INFORMATION SHOWN START

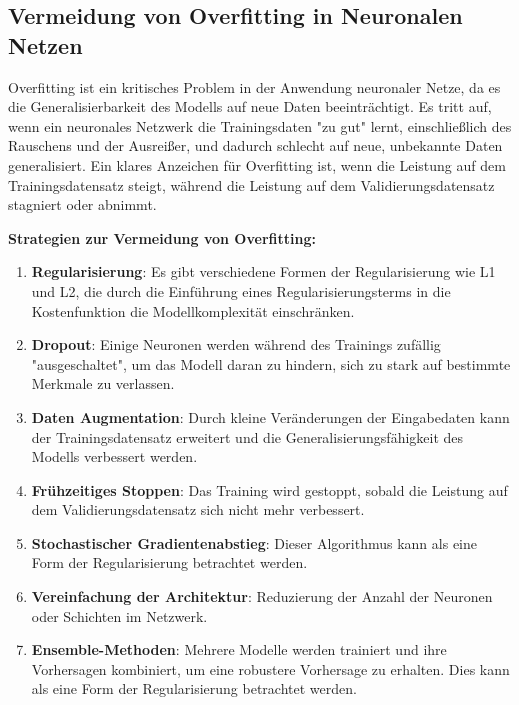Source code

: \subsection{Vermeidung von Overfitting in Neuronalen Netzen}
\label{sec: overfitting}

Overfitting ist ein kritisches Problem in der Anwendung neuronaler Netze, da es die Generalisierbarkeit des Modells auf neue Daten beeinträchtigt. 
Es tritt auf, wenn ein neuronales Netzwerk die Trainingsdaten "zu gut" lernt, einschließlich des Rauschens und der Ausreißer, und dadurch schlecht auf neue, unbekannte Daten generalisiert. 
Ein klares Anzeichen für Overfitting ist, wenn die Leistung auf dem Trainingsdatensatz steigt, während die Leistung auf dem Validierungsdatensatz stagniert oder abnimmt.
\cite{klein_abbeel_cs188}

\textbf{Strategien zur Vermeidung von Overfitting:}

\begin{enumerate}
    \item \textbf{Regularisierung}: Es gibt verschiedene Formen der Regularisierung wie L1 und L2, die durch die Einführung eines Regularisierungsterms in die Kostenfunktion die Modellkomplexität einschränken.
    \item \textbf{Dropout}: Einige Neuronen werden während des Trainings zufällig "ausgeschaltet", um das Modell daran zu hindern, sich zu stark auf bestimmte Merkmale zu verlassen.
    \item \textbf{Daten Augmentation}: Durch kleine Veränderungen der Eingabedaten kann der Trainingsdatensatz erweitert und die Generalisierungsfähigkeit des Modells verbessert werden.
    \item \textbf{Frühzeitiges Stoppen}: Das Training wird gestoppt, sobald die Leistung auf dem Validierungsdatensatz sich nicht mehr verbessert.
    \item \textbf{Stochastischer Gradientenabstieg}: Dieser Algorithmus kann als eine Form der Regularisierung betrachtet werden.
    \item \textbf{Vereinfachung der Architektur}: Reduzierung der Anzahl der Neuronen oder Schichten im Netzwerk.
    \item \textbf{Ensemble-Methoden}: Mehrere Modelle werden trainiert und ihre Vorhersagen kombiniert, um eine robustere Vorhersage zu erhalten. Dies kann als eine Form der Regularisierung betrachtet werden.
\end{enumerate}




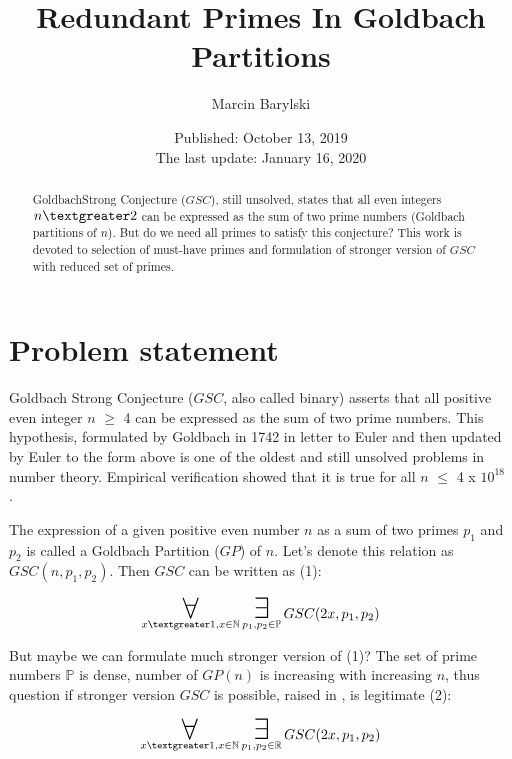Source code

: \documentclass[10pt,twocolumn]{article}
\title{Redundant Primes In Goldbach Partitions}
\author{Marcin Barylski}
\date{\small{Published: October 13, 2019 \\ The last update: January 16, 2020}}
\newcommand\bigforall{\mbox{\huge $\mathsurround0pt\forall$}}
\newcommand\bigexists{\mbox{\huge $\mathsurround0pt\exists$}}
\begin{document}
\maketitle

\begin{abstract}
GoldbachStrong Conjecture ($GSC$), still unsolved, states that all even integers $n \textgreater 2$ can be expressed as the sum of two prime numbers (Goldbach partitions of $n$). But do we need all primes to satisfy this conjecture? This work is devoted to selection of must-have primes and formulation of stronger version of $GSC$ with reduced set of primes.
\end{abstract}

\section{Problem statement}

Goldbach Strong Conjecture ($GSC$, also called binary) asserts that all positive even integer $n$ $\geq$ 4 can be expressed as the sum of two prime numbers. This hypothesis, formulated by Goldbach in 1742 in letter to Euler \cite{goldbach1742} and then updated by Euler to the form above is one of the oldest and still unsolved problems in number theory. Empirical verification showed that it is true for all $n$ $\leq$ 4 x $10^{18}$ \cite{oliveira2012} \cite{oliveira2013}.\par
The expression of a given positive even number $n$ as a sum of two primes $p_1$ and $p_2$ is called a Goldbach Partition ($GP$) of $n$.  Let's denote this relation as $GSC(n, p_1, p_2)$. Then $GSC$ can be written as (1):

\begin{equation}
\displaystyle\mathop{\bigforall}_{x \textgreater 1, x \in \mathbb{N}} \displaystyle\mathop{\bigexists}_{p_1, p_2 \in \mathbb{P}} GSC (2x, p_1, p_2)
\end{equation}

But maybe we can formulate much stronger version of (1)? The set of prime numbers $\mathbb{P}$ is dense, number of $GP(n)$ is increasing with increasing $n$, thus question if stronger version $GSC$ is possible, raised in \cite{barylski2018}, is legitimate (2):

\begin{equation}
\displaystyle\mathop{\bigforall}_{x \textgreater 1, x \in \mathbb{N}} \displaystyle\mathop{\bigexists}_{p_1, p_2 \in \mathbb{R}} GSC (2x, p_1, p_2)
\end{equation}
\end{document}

INFORMATION SHOWN END

WORK REQUIRED =
All lines in the entries above that hold the word "verbessert" need to be copied.

THE COMPLETED TASK =
    \item \textbf{Daten Augmentation}: Durch kleine Veränderungen der Eingabedaten kann der Trainingsdatensatz erweitert und die Generalisierungsfähigkeit des Modells verbessert werden.
    \item \textbf{Frühzeitiges Stoppen}: Das Training wird gestoppt, sobald die Leistung auf dem Validierungsdatensatz sich nicht mehr verbessert.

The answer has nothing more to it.